Amphibole enrichment weakens the mid-to-lower crust of southern Tibet

A mechanically weak mid-to-lower crust is widely invoked to explain plateau uplift, lateral lower-crustal flow, and lithospheric removal beneath southern Tibet, yet the processes responsible for such long-term weakening remain debated. Classical models relying on thermal softening of plagioclase or widespread partial melting are challenged by the low water solubility of plagioclase and by geotherms that are too cool to sustain pervasive melting. Here, we propose that arc-magmatic amphibole enrichment is primary control on deep-crustal rheology, seismic anisotropy, and tectonic evolution in southern Tibet.

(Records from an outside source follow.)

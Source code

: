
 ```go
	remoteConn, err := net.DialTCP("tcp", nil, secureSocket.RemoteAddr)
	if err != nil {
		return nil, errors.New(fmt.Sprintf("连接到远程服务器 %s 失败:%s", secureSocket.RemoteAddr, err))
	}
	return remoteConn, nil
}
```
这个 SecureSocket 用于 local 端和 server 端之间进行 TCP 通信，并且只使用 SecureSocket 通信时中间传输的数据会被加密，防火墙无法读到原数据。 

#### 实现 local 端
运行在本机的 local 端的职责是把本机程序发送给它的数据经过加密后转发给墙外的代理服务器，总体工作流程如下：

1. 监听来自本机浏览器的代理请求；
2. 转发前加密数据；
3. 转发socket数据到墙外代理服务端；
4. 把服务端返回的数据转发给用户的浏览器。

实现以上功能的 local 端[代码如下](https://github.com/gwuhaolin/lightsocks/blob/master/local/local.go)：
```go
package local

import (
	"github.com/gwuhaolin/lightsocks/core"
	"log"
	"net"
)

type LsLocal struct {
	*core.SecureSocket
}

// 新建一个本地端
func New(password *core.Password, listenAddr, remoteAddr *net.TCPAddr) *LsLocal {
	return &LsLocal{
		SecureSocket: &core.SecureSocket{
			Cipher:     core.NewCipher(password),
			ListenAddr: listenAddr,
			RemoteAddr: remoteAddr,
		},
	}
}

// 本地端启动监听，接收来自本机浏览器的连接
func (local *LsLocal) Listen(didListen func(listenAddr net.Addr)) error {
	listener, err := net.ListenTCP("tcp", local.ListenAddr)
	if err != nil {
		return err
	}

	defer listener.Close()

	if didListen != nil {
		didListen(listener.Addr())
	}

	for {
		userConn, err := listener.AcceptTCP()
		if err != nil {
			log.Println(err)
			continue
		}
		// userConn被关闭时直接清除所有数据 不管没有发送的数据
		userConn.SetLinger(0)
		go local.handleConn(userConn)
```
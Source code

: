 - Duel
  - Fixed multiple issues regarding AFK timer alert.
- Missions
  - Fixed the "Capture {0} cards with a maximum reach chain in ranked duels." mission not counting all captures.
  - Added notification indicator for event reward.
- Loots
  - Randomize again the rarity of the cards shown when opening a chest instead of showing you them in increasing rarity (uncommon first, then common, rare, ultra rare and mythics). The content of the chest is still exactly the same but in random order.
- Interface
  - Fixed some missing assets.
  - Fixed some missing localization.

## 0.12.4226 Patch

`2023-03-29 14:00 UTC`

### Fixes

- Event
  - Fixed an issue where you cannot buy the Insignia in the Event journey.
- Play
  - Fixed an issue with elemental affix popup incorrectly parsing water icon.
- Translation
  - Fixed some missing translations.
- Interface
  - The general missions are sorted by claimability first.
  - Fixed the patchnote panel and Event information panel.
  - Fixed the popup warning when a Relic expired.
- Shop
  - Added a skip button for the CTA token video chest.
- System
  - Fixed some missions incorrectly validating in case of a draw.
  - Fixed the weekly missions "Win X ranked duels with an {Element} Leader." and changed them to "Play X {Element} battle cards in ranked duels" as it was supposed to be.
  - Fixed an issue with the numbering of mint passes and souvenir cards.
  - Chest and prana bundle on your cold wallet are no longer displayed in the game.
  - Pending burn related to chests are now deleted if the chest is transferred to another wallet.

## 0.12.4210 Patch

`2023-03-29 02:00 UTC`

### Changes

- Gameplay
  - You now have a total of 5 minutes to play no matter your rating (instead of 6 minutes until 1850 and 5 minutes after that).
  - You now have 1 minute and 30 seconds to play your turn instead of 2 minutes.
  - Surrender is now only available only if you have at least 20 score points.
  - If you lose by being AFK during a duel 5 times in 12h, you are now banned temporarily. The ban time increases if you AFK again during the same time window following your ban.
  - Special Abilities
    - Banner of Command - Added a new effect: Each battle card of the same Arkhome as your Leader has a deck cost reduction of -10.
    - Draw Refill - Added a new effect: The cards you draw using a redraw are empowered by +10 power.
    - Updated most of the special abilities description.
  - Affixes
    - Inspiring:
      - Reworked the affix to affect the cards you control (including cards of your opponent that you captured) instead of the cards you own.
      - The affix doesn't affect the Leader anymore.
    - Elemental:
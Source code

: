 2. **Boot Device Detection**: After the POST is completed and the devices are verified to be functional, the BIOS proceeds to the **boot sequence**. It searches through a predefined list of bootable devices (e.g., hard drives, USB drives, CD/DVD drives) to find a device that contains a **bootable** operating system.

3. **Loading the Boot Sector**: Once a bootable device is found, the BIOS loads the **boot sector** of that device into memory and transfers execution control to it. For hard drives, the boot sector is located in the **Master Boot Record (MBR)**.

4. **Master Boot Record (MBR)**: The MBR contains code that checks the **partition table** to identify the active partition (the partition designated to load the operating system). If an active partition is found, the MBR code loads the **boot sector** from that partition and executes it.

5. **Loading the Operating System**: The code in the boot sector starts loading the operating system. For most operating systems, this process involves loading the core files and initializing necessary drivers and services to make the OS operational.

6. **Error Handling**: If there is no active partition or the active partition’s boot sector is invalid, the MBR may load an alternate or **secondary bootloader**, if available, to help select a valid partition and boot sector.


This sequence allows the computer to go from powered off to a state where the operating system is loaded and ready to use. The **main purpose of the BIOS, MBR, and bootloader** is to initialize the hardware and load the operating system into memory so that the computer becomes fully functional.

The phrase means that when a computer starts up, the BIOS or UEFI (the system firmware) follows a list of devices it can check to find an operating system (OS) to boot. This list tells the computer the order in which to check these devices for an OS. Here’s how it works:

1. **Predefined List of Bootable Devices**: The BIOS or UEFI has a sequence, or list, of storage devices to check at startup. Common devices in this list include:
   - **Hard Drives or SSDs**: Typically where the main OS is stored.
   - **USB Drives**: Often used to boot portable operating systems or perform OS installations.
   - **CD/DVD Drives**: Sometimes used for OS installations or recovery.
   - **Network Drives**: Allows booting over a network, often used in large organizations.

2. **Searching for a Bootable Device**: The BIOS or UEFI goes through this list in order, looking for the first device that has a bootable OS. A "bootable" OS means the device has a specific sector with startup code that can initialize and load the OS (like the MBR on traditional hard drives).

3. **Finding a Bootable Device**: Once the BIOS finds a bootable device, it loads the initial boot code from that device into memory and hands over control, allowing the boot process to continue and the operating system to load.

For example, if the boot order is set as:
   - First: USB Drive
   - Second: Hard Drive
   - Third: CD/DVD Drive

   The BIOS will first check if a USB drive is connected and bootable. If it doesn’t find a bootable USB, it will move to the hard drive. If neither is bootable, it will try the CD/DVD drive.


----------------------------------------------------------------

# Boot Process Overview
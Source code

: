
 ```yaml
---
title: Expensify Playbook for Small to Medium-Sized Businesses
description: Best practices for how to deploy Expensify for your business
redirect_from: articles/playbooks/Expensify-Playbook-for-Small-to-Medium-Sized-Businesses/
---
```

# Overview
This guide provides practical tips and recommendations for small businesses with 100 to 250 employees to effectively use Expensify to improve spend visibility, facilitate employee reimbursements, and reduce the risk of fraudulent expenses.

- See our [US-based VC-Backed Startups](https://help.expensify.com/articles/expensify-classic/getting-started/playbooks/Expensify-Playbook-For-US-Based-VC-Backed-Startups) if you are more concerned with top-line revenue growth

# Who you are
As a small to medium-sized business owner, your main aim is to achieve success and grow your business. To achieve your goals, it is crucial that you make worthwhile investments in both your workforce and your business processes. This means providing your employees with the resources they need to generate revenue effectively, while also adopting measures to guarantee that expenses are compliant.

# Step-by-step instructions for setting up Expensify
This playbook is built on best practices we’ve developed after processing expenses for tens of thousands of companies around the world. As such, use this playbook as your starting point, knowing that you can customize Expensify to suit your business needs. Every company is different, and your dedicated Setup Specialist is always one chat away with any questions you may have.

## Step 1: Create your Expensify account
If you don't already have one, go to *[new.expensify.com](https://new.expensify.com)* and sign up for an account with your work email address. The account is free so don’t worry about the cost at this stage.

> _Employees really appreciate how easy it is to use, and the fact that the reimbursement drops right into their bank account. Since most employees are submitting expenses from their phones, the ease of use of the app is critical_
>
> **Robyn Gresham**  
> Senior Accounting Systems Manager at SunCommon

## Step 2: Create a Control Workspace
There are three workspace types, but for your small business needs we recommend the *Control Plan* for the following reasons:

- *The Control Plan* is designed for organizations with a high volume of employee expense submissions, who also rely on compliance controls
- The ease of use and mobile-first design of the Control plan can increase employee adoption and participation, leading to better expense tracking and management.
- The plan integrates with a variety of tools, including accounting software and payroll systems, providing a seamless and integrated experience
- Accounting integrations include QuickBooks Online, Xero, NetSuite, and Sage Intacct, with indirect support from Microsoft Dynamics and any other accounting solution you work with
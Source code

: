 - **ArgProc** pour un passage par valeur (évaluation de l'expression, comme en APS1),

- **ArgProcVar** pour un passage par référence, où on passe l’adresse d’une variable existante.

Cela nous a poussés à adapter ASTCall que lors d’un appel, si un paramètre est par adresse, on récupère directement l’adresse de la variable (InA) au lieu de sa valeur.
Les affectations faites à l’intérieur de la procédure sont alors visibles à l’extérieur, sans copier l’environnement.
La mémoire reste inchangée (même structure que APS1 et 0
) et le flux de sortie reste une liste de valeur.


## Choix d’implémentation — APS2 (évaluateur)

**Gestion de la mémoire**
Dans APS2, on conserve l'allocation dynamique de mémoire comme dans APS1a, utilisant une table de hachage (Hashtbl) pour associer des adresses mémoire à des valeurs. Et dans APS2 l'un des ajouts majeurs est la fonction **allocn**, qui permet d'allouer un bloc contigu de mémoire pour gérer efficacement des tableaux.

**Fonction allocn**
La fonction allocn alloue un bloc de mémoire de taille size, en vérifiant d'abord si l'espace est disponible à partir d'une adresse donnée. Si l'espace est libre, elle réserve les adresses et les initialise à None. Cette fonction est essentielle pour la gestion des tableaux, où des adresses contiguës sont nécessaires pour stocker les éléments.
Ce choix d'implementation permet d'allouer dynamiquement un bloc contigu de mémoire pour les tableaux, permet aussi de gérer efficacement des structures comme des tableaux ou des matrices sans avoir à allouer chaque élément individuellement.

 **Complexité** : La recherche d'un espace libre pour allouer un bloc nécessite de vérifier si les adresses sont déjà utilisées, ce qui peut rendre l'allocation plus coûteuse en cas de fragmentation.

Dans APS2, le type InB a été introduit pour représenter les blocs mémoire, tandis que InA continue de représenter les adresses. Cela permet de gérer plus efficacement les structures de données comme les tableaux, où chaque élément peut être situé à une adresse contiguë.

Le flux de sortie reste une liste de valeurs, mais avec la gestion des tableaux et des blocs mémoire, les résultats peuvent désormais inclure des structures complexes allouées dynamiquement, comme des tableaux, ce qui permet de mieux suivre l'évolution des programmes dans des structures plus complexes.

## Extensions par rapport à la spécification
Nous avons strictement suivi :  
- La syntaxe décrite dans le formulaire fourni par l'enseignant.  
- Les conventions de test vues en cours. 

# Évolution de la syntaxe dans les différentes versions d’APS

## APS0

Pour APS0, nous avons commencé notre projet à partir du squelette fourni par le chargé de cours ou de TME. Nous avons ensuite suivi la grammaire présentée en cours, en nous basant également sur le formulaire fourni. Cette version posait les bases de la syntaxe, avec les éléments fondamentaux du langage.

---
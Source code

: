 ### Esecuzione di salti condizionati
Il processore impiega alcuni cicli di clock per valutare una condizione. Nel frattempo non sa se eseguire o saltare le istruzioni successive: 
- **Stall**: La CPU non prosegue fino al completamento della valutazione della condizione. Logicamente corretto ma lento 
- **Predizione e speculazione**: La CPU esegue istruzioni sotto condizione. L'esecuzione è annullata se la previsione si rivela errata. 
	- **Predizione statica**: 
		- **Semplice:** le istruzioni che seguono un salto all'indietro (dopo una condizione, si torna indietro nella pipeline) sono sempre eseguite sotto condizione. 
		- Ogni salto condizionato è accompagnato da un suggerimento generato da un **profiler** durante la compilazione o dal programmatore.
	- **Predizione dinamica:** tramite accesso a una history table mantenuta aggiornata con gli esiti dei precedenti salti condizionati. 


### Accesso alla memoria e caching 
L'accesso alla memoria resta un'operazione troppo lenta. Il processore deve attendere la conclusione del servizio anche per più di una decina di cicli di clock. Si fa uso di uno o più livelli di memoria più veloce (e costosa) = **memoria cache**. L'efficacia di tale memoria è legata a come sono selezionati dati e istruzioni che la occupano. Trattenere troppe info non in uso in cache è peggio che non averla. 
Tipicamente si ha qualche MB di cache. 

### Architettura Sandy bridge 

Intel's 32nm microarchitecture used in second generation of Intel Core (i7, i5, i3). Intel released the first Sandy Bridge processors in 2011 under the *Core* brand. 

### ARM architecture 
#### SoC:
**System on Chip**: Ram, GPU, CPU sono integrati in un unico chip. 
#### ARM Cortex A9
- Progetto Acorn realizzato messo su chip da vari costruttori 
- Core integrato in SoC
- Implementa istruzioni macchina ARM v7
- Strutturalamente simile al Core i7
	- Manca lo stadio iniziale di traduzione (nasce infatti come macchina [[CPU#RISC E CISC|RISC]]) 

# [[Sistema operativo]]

Here we show that modest hydration (1.0-1.5 wt.% H2O) stabilizes amphibole as a major phase (50-65 vol.%) at 30-55 km depths, transforming initially strong plagioclase-pyroxene-dominated lithologies into weak, anisotropic amphibolite. Phase‑equilibrium modeling combined with experimentally calibrated mineral rheology demonstrates that such amphibole‑rich assemblages are significantly less dense and up to two orders of magnitude weaker than their anhydrous equivalents. The resulting viscosity structure and seismic anisotropy align with geodetic constraints on ductile crustal flow and with the observed distribution of lower‑crustal earthquakes. At pressures greater than ~1.6–1.8 GPa (~55–60 km depth), amphibole breaks down to garnet + clinopyroxene, increasing density and promoting eclogitization that facilitates lithospheric delamination. Fluids released during amphibole breakdown may transiently weaken the lowermost crust and contribute to lower-crustal seismicity, but do not account for the long-lived regional weakness. Our results provide a unified, process-based frame work linking pre‑collisional arc magmatism to present‑day rheology, seismic structure, and the tectonic evolution of southern Tibet.